### Your instructions
From the data that follows, report the number of lines including "unik", and only that number.
#### Source information ####
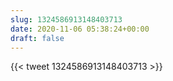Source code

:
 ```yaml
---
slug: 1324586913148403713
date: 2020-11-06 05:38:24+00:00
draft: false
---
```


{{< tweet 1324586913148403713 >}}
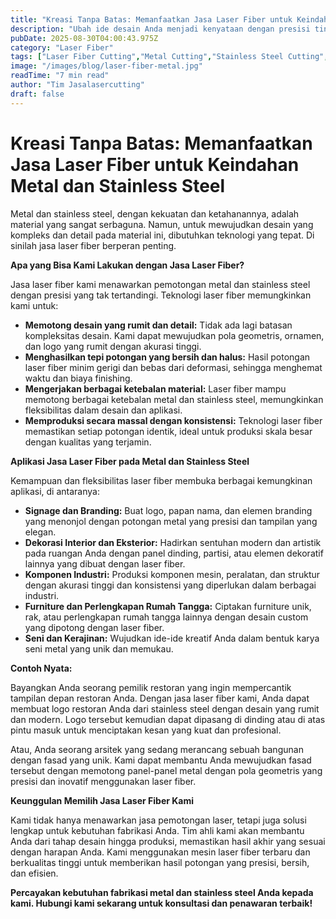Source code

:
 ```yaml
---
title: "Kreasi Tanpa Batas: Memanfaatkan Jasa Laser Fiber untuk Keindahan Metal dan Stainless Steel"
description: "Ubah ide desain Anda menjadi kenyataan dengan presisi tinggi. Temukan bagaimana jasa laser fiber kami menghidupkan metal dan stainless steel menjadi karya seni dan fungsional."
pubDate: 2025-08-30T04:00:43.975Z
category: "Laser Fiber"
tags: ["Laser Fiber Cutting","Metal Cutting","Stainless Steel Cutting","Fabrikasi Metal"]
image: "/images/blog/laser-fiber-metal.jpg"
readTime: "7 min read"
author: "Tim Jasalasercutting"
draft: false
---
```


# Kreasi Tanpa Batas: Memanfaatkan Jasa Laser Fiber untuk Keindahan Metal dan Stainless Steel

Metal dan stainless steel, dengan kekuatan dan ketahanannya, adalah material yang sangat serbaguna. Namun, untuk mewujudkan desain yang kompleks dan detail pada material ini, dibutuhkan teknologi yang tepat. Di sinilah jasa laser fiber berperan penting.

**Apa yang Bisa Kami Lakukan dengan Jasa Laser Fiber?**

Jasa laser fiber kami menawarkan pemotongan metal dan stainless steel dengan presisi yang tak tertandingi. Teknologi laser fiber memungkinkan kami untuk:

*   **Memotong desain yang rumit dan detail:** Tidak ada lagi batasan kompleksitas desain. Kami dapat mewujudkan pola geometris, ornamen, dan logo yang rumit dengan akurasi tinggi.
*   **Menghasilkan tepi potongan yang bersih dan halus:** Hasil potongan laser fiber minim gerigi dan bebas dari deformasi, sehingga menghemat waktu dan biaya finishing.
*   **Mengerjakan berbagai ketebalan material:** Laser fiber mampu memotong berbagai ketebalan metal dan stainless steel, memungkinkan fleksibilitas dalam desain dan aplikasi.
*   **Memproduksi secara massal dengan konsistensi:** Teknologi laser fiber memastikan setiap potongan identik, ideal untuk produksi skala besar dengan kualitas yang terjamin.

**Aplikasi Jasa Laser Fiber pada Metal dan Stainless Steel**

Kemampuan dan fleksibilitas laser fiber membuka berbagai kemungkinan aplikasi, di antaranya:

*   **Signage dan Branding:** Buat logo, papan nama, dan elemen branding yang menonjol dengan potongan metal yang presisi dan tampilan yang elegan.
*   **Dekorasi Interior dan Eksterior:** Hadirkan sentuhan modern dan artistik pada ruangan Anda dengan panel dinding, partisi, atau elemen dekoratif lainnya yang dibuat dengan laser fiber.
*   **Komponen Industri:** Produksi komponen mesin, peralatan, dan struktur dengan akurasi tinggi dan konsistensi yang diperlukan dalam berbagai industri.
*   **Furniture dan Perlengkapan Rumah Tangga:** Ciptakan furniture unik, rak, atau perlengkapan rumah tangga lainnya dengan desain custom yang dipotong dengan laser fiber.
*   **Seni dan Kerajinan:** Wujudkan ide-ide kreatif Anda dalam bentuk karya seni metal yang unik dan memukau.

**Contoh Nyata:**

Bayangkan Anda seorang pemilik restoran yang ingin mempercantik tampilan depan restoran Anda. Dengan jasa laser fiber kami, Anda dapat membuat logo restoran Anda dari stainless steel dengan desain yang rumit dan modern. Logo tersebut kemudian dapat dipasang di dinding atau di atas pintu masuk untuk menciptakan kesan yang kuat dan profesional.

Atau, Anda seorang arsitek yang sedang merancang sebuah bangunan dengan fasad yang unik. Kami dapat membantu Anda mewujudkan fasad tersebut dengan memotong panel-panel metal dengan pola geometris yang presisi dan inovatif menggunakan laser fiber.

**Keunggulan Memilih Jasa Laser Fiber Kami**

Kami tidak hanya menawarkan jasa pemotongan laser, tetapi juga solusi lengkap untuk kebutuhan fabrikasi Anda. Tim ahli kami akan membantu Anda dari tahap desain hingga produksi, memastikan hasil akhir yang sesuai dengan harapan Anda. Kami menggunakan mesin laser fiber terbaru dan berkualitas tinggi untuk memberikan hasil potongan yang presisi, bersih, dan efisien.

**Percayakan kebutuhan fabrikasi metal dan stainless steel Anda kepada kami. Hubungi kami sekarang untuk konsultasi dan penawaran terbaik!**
####
### Response box
3